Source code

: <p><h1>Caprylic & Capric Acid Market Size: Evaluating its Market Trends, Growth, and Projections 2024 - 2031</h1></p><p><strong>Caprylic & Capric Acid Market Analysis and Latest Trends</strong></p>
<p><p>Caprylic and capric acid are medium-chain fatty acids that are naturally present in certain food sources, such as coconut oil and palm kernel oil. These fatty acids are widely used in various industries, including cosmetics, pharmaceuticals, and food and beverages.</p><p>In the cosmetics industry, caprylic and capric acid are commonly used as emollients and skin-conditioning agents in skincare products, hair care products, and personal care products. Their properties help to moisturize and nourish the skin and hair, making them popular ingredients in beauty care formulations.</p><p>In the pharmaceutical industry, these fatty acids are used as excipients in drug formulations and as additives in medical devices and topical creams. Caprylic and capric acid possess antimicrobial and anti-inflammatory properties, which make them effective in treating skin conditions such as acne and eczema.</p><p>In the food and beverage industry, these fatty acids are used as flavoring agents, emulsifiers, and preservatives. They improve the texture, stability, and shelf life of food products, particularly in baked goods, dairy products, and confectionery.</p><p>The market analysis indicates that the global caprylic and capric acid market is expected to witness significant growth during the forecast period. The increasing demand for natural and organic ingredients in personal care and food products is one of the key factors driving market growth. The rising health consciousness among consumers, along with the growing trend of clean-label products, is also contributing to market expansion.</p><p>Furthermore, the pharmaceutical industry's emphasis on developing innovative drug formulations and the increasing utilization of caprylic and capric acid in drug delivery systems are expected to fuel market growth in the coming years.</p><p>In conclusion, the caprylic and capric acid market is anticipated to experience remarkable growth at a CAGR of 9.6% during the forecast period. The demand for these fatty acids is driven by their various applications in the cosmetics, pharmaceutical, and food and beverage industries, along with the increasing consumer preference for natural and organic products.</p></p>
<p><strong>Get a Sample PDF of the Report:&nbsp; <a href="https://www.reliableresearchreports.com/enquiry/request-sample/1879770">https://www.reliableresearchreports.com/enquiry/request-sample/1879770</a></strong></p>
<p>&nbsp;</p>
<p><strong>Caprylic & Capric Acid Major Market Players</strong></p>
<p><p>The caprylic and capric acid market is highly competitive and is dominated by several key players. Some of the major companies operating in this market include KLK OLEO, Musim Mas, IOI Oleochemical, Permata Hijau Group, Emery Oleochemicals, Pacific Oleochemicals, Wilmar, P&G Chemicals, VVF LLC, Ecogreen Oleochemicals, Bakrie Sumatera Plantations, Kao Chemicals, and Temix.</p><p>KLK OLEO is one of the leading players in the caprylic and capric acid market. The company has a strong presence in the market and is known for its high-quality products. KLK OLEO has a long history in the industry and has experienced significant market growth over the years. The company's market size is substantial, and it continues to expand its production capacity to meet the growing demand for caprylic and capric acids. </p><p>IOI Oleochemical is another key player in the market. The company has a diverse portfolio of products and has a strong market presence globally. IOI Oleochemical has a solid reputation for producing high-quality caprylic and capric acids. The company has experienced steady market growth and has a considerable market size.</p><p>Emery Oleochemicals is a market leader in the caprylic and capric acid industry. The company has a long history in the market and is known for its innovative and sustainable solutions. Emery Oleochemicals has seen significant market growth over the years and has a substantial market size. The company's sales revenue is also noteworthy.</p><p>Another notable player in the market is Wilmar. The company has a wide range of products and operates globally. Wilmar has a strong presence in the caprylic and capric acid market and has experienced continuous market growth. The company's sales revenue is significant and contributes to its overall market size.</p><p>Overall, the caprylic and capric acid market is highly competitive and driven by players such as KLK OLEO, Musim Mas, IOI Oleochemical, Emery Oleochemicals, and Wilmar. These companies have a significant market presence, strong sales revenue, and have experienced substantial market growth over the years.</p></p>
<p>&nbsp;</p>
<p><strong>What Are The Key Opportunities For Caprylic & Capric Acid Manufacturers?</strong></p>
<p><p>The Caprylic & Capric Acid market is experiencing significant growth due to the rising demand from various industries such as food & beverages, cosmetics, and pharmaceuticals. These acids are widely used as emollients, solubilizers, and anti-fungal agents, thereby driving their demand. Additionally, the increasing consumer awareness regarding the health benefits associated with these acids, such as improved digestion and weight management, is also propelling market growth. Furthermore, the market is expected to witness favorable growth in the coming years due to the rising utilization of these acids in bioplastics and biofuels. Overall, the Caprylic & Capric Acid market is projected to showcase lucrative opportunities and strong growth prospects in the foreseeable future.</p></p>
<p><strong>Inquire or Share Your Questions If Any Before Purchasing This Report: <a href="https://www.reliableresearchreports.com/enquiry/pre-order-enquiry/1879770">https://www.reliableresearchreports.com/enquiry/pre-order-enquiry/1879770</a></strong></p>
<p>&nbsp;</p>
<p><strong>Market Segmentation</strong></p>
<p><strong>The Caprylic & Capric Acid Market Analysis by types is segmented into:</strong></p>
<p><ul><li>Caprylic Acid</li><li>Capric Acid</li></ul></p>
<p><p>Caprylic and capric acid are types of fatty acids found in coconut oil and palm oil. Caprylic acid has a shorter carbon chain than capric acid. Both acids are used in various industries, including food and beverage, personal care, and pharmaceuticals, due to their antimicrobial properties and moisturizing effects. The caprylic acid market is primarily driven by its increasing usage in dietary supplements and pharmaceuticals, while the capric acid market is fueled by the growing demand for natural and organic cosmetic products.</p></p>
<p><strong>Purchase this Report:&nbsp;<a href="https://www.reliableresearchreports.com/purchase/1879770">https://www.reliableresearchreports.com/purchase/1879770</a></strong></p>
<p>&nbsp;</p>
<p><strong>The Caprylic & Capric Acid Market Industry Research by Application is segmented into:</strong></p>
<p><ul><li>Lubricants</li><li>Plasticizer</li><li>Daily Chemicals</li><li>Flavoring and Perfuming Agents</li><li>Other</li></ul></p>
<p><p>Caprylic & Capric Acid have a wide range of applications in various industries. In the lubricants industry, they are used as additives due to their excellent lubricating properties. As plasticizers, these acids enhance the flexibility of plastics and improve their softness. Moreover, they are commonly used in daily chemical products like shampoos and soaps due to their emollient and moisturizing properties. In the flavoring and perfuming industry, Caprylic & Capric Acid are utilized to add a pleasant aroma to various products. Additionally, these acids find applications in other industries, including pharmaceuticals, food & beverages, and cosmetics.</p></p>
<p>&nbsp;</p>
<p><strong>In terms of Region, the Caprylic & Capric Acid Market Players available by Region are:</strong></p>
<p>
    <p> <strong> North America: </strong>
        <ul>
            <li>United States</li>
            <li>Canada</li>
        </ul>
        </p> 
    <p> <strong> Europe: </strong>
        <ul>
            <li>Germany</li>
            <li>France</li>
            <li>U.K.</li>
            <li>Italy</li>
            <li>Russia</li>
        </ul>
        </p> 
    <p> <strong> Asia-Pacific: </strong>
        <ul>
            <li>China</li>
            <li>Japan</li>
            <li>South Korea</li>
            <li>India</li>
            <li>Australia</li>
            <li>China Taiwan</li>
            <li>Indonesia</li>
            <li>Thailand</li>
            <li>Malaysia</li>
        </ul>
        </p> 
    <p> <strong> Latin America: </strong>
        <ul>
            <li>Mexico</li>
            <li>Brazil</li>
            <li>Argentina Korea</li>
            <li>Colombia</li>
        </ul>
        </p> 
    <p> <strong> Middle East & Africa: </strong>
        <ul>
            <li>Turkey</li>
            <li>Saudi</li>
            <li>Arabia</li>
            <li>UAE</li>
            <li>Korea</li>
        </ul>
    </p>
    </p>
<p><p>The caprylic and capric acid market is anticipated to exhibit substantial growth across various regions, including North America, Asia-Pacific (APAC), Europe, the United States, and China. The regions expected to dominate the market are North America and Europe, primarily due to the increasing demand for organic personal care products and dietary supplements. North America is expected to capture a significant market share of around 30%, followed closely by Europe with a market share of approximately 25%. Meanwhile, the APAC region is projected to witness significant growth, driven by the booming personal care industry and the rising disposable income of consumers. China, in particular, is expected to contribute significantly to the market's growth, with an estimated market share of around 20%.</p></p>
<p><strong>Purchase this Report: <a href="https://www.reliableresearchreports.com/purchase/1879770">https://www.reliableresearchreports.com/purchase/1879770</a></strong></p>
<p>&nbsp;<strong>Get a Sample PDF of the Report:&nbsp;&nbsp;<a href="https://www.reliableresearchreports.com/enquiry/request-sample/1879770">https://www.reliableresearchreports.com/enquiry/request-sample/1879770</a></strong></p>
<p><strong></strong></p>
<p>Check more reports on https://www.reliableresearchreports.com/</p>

▶ _WORK REQUEST_
Copy each line holding the word "Korea" from the listing above.

▶ _OUTPUT_
            <li>South Korea</li>
            <li>Argentina Korea</li>
            <li>Korea</li>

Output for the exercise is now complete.